Task goal
Without copying any picture, return all lines below exactly.

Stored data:
----------

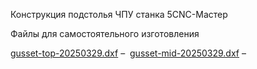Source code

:Конструкция подстолья ЧПУ станка 5CNC-Мастер

Файлы для самостоятельного изготовления

[gusset-top-20250329.dxf](https://raw.githubusercontent.com/5CNC/master/refs/heads/main/v5/base/gusset-top-20250329.dxf) – 
[gusset-mid-20250329.dxf](https://raw.githubusercontent.com/5CNC/master/refs/heads/main/v5/base/gusset-mid-20250329.dxf) – 
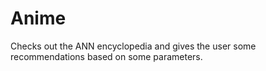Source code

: # Anime
Checks out the ANN encyclopedia and gives the user some recommendations based on some parameters.
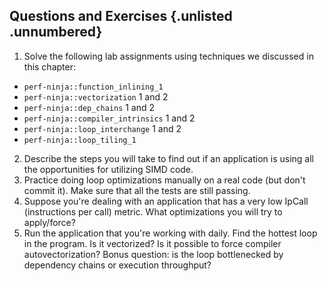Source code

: ## Questions and Exercises {.unlisted .unnumbered}

1. Solve the following lab assignments using techniques we discussed in this chapter:
- `perf-ninja::function_inlining_1` 
- `perf-ninja::vectorization` 1 and 2
- `perf-ninja::dep_chains` 1 and 2
- `perf-ninja::compiler_intrinsics` 1 and 2
- `perf-ninja::loop_interchange` 1 and 2
- `perf-ninja::loop_tiling_1`
2. Describe the steps you will take to find out if an application is using all the opportunities for utilizing SIMD code.
3. Practice doing loop optimizations manually on a real code (but don't commit it). Make sure that all the tests are still passing.
4. Suppose you're dealing with an application that has a very low IpCall (instructions per call) metric. What optimizations you will try to apply/force?
5. Run the application that you're working with daily. Find the hottest loop in the program. Is it vectorized? Is it possible to force compiler autovectorization? Bonus question: is the loop bottlenecked by dependency chains or execution throughput?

----------

Reply
Source code

:Конструкция подстолья ЧПУ станка 5CNC-Мастер

Файлы для самостоятельного изготовления

[gusset-top-20250329.dxf](https://raw.githubusercontent.com/5CNC/master/refs/heads/main/v5/base/gusset-top-20250329.dxf) – 
[gusset-mid-20250329.dxf](https://raw.githubusercontent.com/5CNC/master/refs/heads/main/v5/base/gusset-mid-20250329.dxf) – 
Source code

: # Anime
Checks out the ANN encyclopedia and gives the user some recommendations based on some parameters.
Source code

: ## Questions and Exercises {.unlisted .unnumbered}

1. Solve the following lab assignments using techniques we discussed in this chapter:
- `perf-ninja::function_inlining_1` 
- `perf-ninja::vectorization` 1 and 2
- `perf-ninja::dep_chains` 1 and 2
- `perf-ninja::compiler_intrinsics` 1 and 2
- `perf-ninja::loop_interchange` 1 and 2
- `perf-ninja::loop_tiling_1`
2. Describe the steps you will take to find out if an application is using all the opportunities for utilizing SIMD code.
3. Practice doing loop optimizations manually on a real code (but don't commit it). Make sure that all the tests are still passing.
4. Suppose you're dealing with an application that has a very low IpCall (instructions per call) metric. What optimizations you will try to apply/force?
5. Run the application that you're working with daily. Find the hottest loop in the program. Is it vectorized? Is it possible to force compiler autovectorization? Bonus question: is the loop bottlenecked by dependency chains or execution throughput?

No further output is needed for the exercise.